A little note: I often use the term “young adult” interchangeably with “teen,” but in this post I’m using “young adult” to refer to those ages 20-25 (or 20-28 or something – any opinions of who still constitutes a “young” adult?).
Has anyone working in a public library noticed the trend of 20-30-somethings, borrowing copies of the latest paranormal romance from the teen zone, borrowing a dystopian YA with nary an excuse (“it’s for… my little brother”)? It looks like Young Adult fiction is now read by at least some… young adults. The most famous online are probably Forever Young Adult – “for YA readers who are a little less Y and a bit more A.”
Teens are reading it too. They’re the target demographic, and they still appear to account for the majority of YA lending. Traditionally teen books have functioned as a bridge for, well, teenagers. Now these books are aimed, or at least read, by both teenagers and young adults.
Perhaps the slight demographic shift has to do with expectations of the place of YA literature. For decades YA lit has been considered a functional bridge between children’s and adult books, a set of books whose level and reading matter was mainly aimed at tweens and young teens to ease them into reading adult books. Ostensibly at some of these books were intended to function as moral primers for the adolescent and adult worlds.
In the last decade the YA market has exploded, and the content – and indeed, audience of the books – has changed. There are now a number of YA titles. The tween books are still there. Moral instruction is still present, but has dropped of the pages of many books in favour of but are books with complex or ambiguous morality. There are more serious topics, and more books aimed primarily at older readers. There are highly controversial books, like Melvin Burgess’s Doing It.

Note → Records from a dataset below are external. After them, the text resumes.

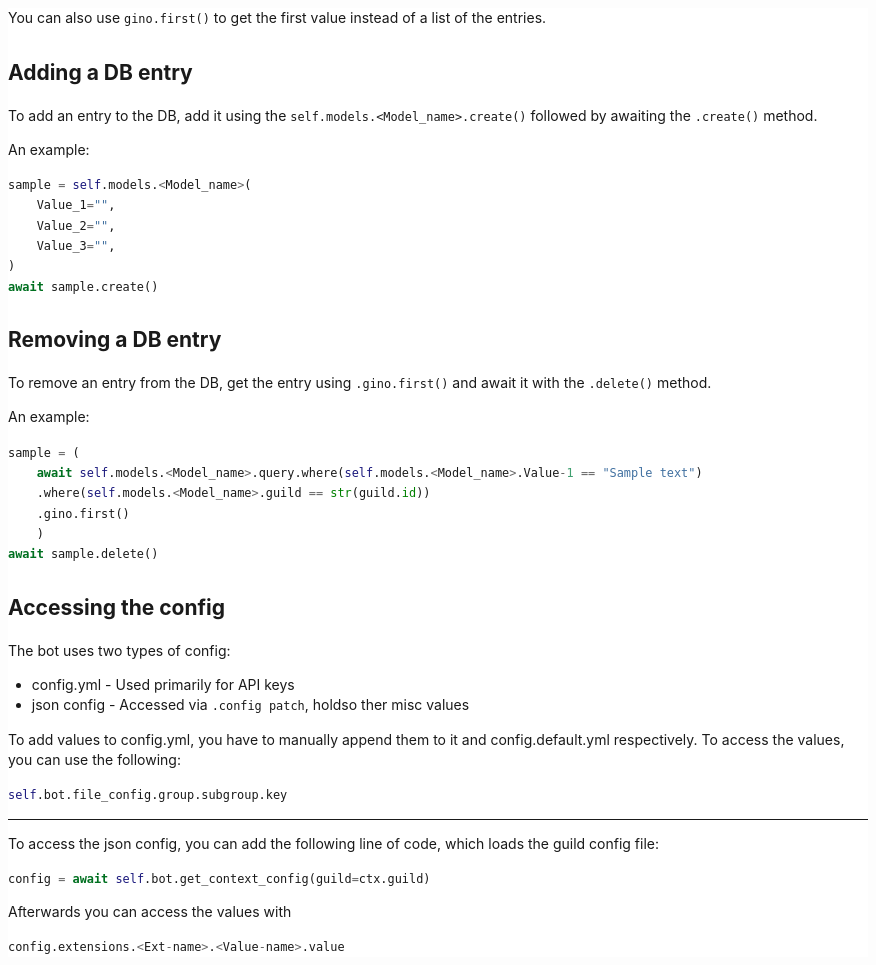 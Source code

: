 You can also use `gino.first()` to get the first value instead of a list of the entries.


## Adding a DB entry

To add an entry to the DB, add it using the `self.models.<Model_name>.create()` followed by awaiting the `.create()` method.

An example:
```py
sample = self.models.<Model_name>(
    Value_1="",
    Value_2="",
    Value_3="",
)
await sample.create()
```


## Removing a DB entry

To remove an entry from the DB, get the entry using `.gino.first()` and await it with the `.delete()` method.

An example:
```py
sample = (
    await self.models.<Model_name>.query.where(self.models.<Model_name>.Value-1 == "Sample text")
    .where(self.models.<Model_name>.guild == str(guild.id))
    .gino.first()
    )
await sample.delete()
```

## Accessing the config

The bot uses two types of config:
- config.yml - Used primarily for API keys
- json config - Accessed via `.config patch`, holdso ther misc values

To add values to config.yml, you have to manually append them to it and config.default.yml respectively.
To access the values, you can use the following:
```py
self.bot.file_config.group.subgroup.key
```
---
To access the json config, you can add the following line of code, which loads the guild config file:
```py
config = await self.bot.get_context_config(guild=ctx.guild)
```

Afterwards you can access the values with 
```py
config.extensions.<Ext-name>.<Value-name>.value
```
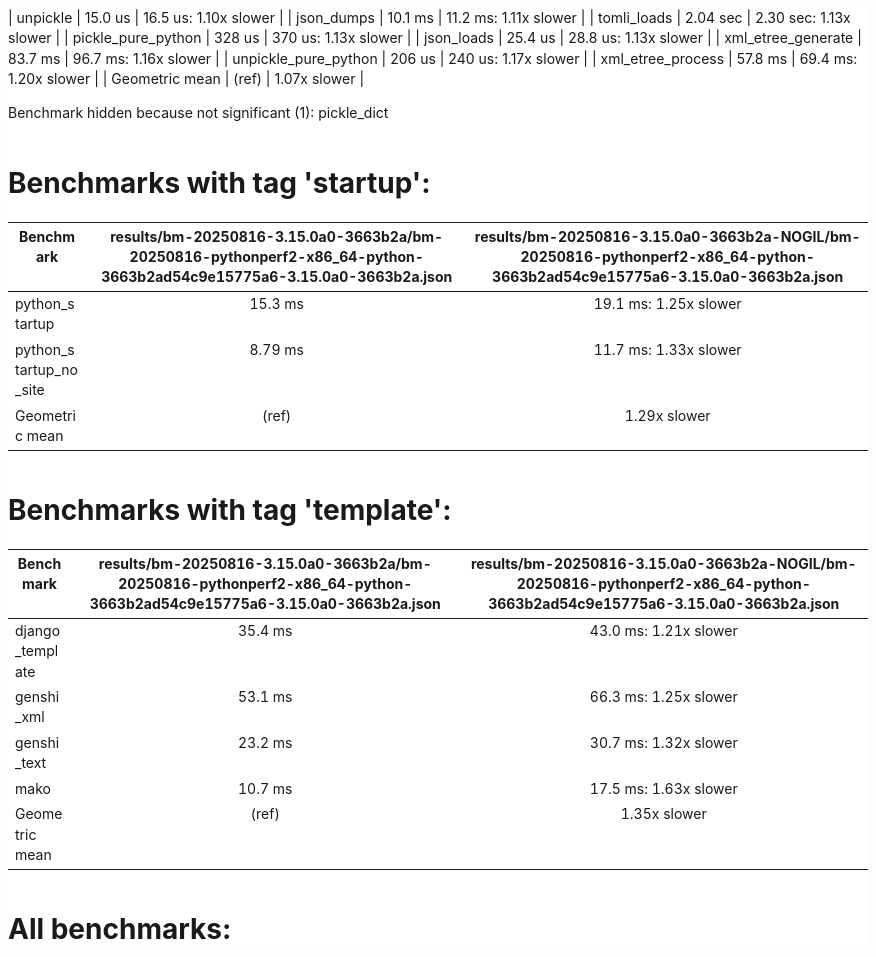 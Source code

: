 | unpickle             | 15.0 us                                                                                                               | 16.5 us: 1.10x slower                                                                                                       |
| json_dumps           | 10.1 ms                                                                                                               | 11.2 ms: 1.11x slower                                                                                                       |
| tomli_loads          | 2.04 sec                                                                                                              | 2.30 sec: 1.13x slower                                                                                                      |
| pickle_pure_python   | 328 us                                                                                                                | 370 us: 1.13x slower                                                                                                        |
| json_loads           | 25.4 us                                                                                                               | 28.8 us: 1.13x slower                                                                                                       |
| xml_etree_generate   | 83.7 ms                                                                                                               | 96.7 ms: 1.16x slower                                                                                                       |
| unpickle_pure_python | 206 us                                                                                                                | 240 us: 1.17x slower                                                                                                        |
| xml_etree_process    | 57.8 ms                                                                                                               | 69.4 ms: 1.20x slower                                                                                                       |
| Geometric mean       | (ref)                                                                                                                 | 1.07x slower                                                                                                                |

Benchmark hidden because not significant (1): pickle_dict

Benchmarks with tag 'startup':
==============================

| Benchmark              | results/bm-20250816-3.15.0a0-3663b2a/bm-20250816-pythonperf2-x86_64-python-3663b2ad54c9e15775a6-3.15.0a0-3663b2a.json | results/bm-20250816-3.15.0a0-3663b2a-NOGIL/bm-20250816-pythonperf2-x86_64-python-3663b2ad54c9e15775a6-3.15.0a0-3663b2a.json |
|------------------------|:---------------------------------------------------------------------------------------------------------------------:|:---------------------------------------------------------------------------------------------------------------------------:|
| python_startup         | 15.3 ms                                                                                                               | 19.1 ms: 1.25x slower                                                                                                       |
| python_startup_no_site | 8.79 ms                                                                                                               | 11.7 ms: 1.33x slower                                                                                                       |
| Geometric mean         | (ref)                                                                                                                 | 1.29x slower                                                                                                                |

Benchmarks with tag 'template':
===============================

| Benchmark       | results/bm-20250816-3.15.0a0-3663b2a/bm-20250816-pythonperf2-x86_64-python-3663b2ad54c9e15775a6-3.15.0a0-3663b2a.json | results/bm-20250816-3.15.0a0-3663b2a-NOGIL/bm-20250816-pythonperf2-x86_64-python-3663b2ad54c9e15775a6-3.15.0a0-3663b2a.json |
|-----------------|:---------------------------------------------------------------------------------------------------------------------:|:---------------------------------------------------------------------------------------------------------------------------:|
| django_template | 35.4 ms                                                                                                               | 43.0 ms: 1.21x slower                                                                                                       |
| genshi_xml      | 53.1 ms                                                                                                               | 66.3 ms: 1.25x slower                                                                                                       |
| genshi_text     | 23.2 ms                                                                                                               | 30.7 ms: 1.32x slower                                                                                                       |
| mako            | 10.7 ms                                                                                                               | 17.5 ms: 1.63x slower                                                                                                       |
| Geometric mean  | (ref)                                                                                                                 | 1.35x slower                                                                                                                |

All benchmarks:
===============
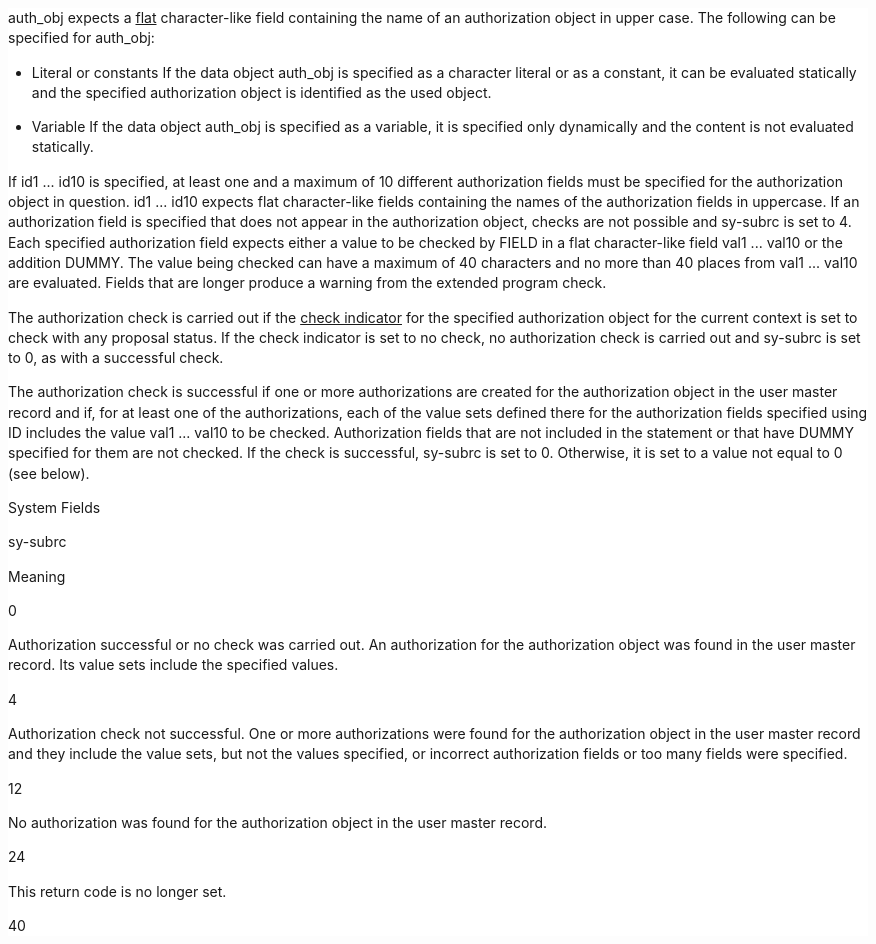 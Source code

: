 auth\_obj expects a [flat](javascript:call_link\('abenflat_glosry.htm'\) "Glossary Entry") character-like field containing the name of an authorization object in upper case. The following can be specified for auth\_obj:

-   Literal or constants
    If the data object auth\_obj is specified as a character literal or as a constant, it can be evaluated statically and the specified authorization object is identified as the used object.

-   Variable
    If the data object auth\_obj is specified as a variable, it is specified only dynamically and the content is not evaluated statically.

If id1 ... id10 is specified, at least one and a maximum of 10 different authorization fields must be specified for the authorization object in question. id1 ... id10 expects flat character-like fields containing the names of the authorization fields in uppercase. If an authorization field is specified that does not appear in the authorization object, checks are not possible and sy-subrc is set to 4. Each specified authorization field expects either a value to be checked by FIELD in a flat character-like field val1 ... val10 or the addition DUMMY. The value being checked can have a maximum of 40 characters and no more than 40 places from val1 ... val10 are evaluated. Fields that are longer produce a warning from the extended program check.

The authorization check is carried out if the [check indicator](javascript:call_link\('abencheck_indicator_glosry.htm'\) "Glossary Entry") for the specified authorization object for the current context is set to check with any proposal status. If the check indicator is set to no check, no authorization check is carried out and sy-subrc is set to 0, as with a successful check.

The authorization check is successful if one or more authorizations are created for the authorization object in the user master record and if, for at least one of the authorizations, each of the value sets defined there for the authorization fields specified using ID includes the value val1 ... val10 to be checked. Authorization fields that are not included in the statement or that have DUMMY specified for them are not checked. If the check is successful, sy-subrc is set to 0. Otherwise, it is set to a value not equal to 0 (see below).

System Fields

sy-subrc

Meaning

0

Authorization successful or no check was carried out. An authorization for the authorization object was found in the user master record. Its value sets include the specified values.

4

Authorization check not successful. One or more authorizations were found for the authorization object in the user master record and they include the value sets, but not the values specified, or incorrect authorization fields or too many fields were specified.

12

No authorization was found for the authorization object in the user master record.

24

This return code is no longer set.

40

As a result, the demographics are different. Teens are reading these books, but so is an older audience drawn in my the types of stories, plotting, characters, and probably also the serialisation, which urges readers to read them all. Moreover, adaptations of YA books to into films and television has reached an adult audience, too. The explosion of paranormal romance has also changed demographics: some adult Twilight readers move on to YA books of a similar ilk.
Is this a problem? Not necessarily, although it does present library with some challenges. Specifically: how does the presence of this audience inform the way that we buy for our YA collection?
At the library I worked at, we bought based on our understanding of our local demographic. This information came primarily from two sources: 1) direct conversation with patrons and 2) number of loans for a book or author. (There are also other factors, such as how infamous a book has become through media promotion or recent cinematic adaptation; and speculation based on gaps in the collection and our knowledge of the local community.)
I don’t know what percentage of YA loans are actually due to 20+ borrowing (1%? 5%? 20%?). I have noticed that these people don’t hang around in the teen area of the library – they nip in, grab their books, and nip back out again (similar to the way that adults borrowing children’s books behave!). What I do know is that it’s easy to look at borrowing stats and draw conclusions without considering that readers of YA literature and teen users may have divergent interests.
For example, nonfiction is often denied space in teen areas, and many public teen library spaces lack exam books (which would be most useful as “reference only” copies, especially during exam time!). Part of the problem in that nonfiction being offered by book suppliers often seems poorly matched to teen interest: we are offered scads of skinny hardback educational books on the same four topics, but a dearth of up-to-the-minute careers advice, DIY/crafting/how-to books, biographies, et cetera. Lending information is an excellent guideline, and a timesaver, but it’s easy to overlook problems (like whether parts of the collection not lending are up to spec) or demographic nuances.
I don’t think we should stop purchasing YA fiction because of its upswing in popularity and wider demographic. After all, many young teens continue to read some children’s literature alongside YA and adult books. It makes some sense that older teens and young adults might continue the YA habit even as they begin reading more adult literature as well. (Of course, there are also adults who read YA for other reasons – reasons I’ve heard cited include preference of characterisation, plotting, wide variety of certain sub-genres like dystopian literature.) It is important, however, to consider who is doing the reading – and how we choose to target different groups with our collection development and events.
One last word about older teens and young adults: It’s often assumed that young adults have access to books through their university libraries, but this is only true for the third of the population that attends uni. Working young people, NEETs, and young adults who have not gone on to university still have a use for the library’s services.
Who is using your teen/YA collection? Do you think the books have changed, and if so, how? For any YA authors in the audience, what demographics do you imagine writing for? When you meet them, what ages are your fans?